» What you are asked to do:
Every line containing the word "systemctl" is to be copied from the data below.

===== Provided information

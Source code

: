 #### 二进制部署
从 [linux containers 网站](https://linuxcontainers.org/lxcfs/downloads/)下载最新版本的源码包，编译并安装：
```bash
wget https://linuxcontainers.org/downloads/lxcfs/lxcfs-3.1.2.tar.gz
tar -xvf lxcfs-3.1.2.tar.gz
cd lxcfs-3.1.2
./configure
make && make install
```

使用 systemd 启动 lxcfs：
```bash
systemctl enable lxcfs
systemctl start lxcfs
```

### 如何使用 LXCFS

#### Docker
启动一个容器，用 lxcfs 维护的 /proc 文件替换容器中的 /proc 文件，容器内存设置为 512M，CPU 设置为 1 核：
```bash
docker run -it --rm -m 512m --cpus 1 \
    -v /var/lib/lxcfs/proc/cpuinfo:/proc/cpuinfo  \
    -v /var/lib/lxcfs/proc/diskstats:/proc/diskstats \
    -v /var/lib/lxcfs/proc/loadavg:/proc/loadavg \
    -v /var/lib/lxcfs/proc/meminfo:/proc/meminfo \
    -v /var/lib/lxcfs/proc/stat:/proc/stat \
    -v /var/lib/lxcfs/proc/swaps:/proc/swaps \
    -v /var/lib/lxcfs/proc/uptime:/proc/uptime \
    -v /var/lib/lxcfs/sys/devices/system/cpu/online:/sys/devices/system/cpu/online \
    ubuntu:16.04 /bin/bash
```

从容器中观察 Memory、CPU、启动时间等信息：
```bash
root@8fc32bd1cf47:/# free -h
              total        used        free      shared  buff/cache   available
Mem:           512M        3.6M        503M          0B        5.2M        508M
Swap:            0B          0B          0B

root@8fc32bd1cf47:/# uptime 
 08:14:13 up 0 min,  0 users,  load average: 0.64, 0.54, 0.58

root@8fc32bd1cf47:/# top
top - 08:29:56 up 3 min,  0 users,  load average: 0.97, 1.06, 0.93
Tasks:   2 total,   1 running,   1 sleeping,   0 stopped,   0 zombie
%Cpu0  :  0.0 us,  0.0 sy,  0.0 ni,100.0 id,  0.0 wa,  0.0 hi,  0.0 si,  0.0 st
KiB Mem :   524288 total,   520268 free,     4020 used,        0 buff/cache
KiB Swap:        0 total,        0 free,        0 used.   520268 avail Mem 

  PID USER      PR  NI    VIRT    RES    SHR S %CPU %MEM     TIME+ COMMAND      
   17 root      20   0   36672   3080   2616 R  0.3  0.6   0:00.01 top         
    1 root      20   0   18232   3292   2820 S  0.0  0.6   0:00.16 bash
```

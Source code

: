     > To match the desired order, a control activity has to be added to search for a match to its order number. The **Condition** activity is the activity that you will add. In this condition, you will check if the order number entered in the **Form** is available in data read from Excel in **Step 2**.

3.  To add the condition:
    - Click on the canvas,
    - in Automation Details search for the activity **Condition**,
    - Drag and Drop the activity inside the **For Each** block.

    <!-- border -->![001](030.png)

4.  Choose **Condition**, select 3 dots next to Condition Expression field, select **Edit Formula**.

==========

» Response box:
systemctl enable lxcfs
systemctl start lxcfs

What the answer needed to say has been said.